How long does the defendant have to file an Answer?
Question: My paperwork was finalized last month. The defendant had to be served by county sheriff’s department and I’m not sure if they have been served yet. It’s been nearly one month.
Answer: The defendant has 30 days after he is served if he lives in Maryland and 60 days if he lives out of state to file an Answer.
Do I need to maintain my wife’s health insurance until our divorce is finalized?
Question: I am currently going through mediation for divorce in Maryland. Our trial dates are set for February 2019. My wife is currently on my health insurance. Do I have to sign my wife up for insurance for 2019 if she has it available to her through her employment?
Answer: You should not remove her from your insurance while the divorce is pending. It is best to keep her on your insurance until after the divorce. When you are divorced, there will be a change in family status, meaning that she will no longer be a family member and the insurance will automatically kick her off of the policy. It’s best for the insurance company to do that and not you for many reasons.
When are you permitted to file for a modification of custody?
Question: In January my son’s father took me back to court trying to obtain 50/50 custody and a modification of child support. I feel he only wanted 50/50 custody in order to decrease his child support. In the end, he did not get what he wanted. He is now attempting to re-file.
Answer: The parent can file a motion to modify child custody at any point. However, the court requires a material and significant change of circumstances affecting the child’s best interest. Without that, they may dismiss his case if you file a motion to dismiss and you describe that there is no change and it is simply a matter of him wanting to re-litigate the case.
Can I move to another state with my child?
Question: The father and I share legal custody. I have primary physical custody of my child. The father visits the child from 9:00 a.m. to 6:00 p.m. on Saturday and Sunday every other weekend. Our agreement is silent regarding relocating.
Answer: You must inform the father as soon as possible. What you’re describing is a relocation case which is the most difficult type of case that comes before the Family Court. I recognize that you are the primary caregiver, but that does not give you an absolute right to move the child away from the other parent. Since you have a court order, if you cannot agree in writing, one of you will need to bring a case before the court asking to modify the custody and access order to be consistent with you moving. Obviously he cannot maintain the every other weekend schedule with the child if you move far away. Then the court will have to consider all the factors to determine whether or not it is in the child’s best interest to be relocated. If that happens, a new and different access schedule will be ordered which will inevitably include long periods of time over the school breaks and holidays.
What is the process for dismissing a protective order?
Question: I was granted a protective order against my child’s father in Maryland. I do not feel threatened or scared for my life and would like to dismiss the order, how do I go about this?
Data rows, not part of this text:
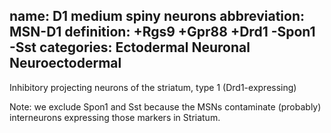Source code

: name: D1 medium spiny neurons
abbreviation: MSN-D1
definition: +Rgs9 +Gpr88 +Drd1 -Spon1 -Sst
categories: Ectodermal Neuronal Neuroectodermal
---

Inhibitory projecting neurons of the striatum, type 1 (Drd1-expressing)

Note: we exclude Spon1 and Sst because the MSNs contaminate (probably) interneurons expressing those markers in Striatum.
Answer: You can file a Line asking the Petition to be dismissed or just not show up for the final protective order hearing.
If the final protective order has already been granted and you need to file a petition to rescind a protective order, there will be a brief hearing with the Court asking if you feel safe.
Can child support arrears be discharged?
Question: I am a non-custodial father and my son turned 18 in April of this year and my current child support has ended. I have an arrearage of about $20,000 and I am required to pay $200 per month for the arrearage. What are my options to settle this?
Answer: Child support arrears are NOT dischargeable in bankruptcy and is not something that can be negotiated away. $200 per month may not be easy to pay but the Court could order you to pay it back a lot faster. Also, keep in mind that you are not paying interest on this amount.
What should I expect in an uncontested divorce hearing?
Question: I have an uncontested divorce hearing in a little over a month. We are both representing ourselves. I would like to know what happens during these hearings and what will be the next step? We have children, but nothing is being established for child custody.
Answer: The Court will ask you a prescribed set of questions that correspond with the statements on your Complaint for Divorce. You both must bring copies of your paystubs and other proof of income so the Court can calculate child support.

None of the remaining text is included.